Fecha: 5 de octubre de 2025

Cuando se hace memoria de la Jornada mundial por el Trabajo decente, que se celebra cada año el día 7 de octubre, la Iglesia quiere unirse a los millones de personas trabajadoras de todo el mundo en la reivindicación de que tener un trabajo decente no es ningún privilegio. El trabajo decente lleva años siendo un derecho reconocido por las leyes de todos los países democráticos de todo el mundo.

Después de 134 años de la Encíclica Rerum Novarum del Papa León XIII, duele constatar todavía hoy, en 2025, que después de muchos y muchos años de reivindicaciones todavía tengamos entre nosotros muchas personas que no tienen sus derechos laborales reconocidos. Personas que carecen de contrato laboral, de un trabajo seguro y saludable, de un sueldo digno. A menudo la mayoría de estas personas afectadas lo son porque no han podido regularizar su situación administrativa, pero nunca se puede obviar que son personas como todo el mundo.

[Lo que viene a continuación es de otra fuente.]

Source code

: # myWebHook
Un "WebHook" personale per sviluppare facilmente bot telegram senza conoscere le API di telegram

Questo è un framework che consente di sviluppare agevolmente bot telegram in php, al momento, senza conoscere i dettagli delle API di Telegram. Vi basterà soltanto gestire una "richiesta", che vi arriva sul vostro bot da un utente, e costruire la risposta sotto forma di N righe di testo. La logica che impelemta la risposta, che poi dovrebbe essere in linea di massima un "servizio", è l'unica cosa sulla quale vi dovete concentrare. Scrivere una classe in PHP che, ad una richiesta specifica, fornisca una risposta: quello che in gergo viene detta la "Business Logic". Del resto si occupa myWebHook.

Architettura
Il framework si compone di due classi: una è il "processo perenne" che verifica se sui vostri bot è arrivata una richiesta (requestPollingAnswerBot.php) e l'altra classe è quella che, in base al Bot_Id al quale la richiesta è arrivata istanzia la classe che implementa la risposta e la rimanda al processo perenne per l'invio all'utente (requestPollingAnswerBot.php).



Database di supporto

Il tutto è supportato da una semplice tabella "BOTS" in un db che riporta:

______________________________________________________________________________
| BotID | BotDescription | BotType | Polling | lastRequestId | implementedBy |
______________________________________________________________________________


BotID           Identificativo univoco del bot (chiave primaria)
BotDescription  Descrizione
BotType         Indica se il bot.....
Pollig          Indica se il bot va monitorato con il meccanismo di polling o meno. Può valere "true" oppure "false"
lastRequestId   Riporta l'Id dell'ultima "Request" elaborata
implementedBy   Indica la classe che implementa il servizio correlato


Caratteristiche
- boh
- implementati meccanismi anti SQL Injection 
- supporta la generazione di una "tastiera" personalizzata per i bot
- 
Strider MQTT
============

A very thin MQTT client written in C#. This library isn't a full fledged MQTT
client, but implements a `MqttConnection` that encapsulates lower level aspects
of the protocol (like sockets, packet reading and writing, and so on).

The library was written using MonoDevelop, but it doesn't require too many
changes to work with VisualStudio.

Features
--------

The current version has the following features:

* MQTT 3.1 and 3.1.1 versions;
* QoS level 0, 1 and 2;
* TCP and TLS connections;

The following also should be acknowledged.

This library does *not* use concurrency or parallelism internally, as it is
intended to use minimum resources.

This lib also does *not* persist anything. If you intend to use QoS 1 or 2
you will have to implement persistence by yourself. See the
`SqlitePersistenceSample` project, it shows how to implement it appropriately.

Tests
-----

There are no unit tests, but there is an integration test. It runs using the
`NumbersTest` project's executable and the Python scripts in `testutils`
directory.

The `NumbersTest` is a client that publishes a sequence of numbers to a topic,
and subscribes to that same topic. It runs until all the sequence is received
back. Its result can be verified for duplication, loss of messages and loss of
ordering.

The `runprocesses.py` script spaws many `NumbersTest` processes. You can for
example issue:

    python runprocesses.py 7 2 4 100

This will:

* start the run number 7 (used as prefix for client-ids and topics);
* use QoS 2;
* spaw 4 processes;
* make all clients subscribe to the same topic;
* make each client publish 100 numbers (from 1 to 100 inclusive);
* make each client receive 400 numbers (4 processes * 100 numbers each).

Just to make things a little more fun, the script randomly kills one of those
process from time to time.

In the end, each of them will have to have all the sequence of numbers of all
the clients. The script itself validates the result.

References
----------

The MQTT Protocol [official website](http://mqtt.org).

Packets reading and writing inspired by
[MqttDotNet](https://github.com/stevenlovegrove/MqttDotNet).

El trabajo que por lo general se puede encontrar hoy no siempre es un camino que facilite la inclusión. Muchos jóvenes, mujeres, familias con niños y personas migrantes se encuentran abocadas a riesgos crecientes de pobreza y exclusión, incluso en el caso de tener un trabajo. Recordemos las palabras del Papa Francisco al inicio del Jubileo 2025 cuando exhortaba a mantener viva una esperanza activa que no se resigna, ni abandona, sino que organiza, denuncia y se esfuerza por encontrar alternativas. Como cristianos sabemos que el derecho y la dignidad del trabajo nos vienen expresados ya en la Sagrada Escritura cuando, después de crear los primeros seres humanos, Dios los bendijo y les dio el encargo de transformar la tierra, de colaborar en la obra de la creación con su Trabajo: «Dios creó al hombre a su imagen, lo creó a imagen de Dios, hombre y mujer los creó. Dios los bendijo diciéndoles: Sed fecundos y multiplicaos, llenad la tierra y dominadla; someted los peces del mar, los pájaros del cielo y todos los animales que se arrastran por la tierra» (Gen.1, 27-28).

Coincidiendo con el Jubileo de la esperanza es oportuno recordar que el Banco Central Europeo en uno de sus últimos informes dice que una parte muy importante del fuerte crecimiento de nuestra economía se ha logrado gracias a la aportación de las personas trabajadoras migrantes. Desgraciadamente, esta aportación a menudo no tiene el reconocimiento social que merece ni por la calidad ni por la importancia de los trabajos que realizan, sobre todo en el mundo de los servicios sociales y del acompañamiento.

Se haya nacido aquí o en otro país, poder tener un trabajo decente reconoce la dignidad de la persona, permite sostener a la familia, ayuda al desarrollo comunitario y garantiza el respeto de todos, sin discriminaciones. Un trabajo decente dignifica, facilita poder cuidarnos como hermanos y mantener la esperanza. Por eso, desde la Iglesia se reivindica que el trabajo decente no es nunca un privilegio, sino que es un derecho que hay que promover con firmeza. Pedimos a Dios que todos los hombres y mujeres puedan tener, pues, un trabajo digno y puedan vivir así con paz y libertad.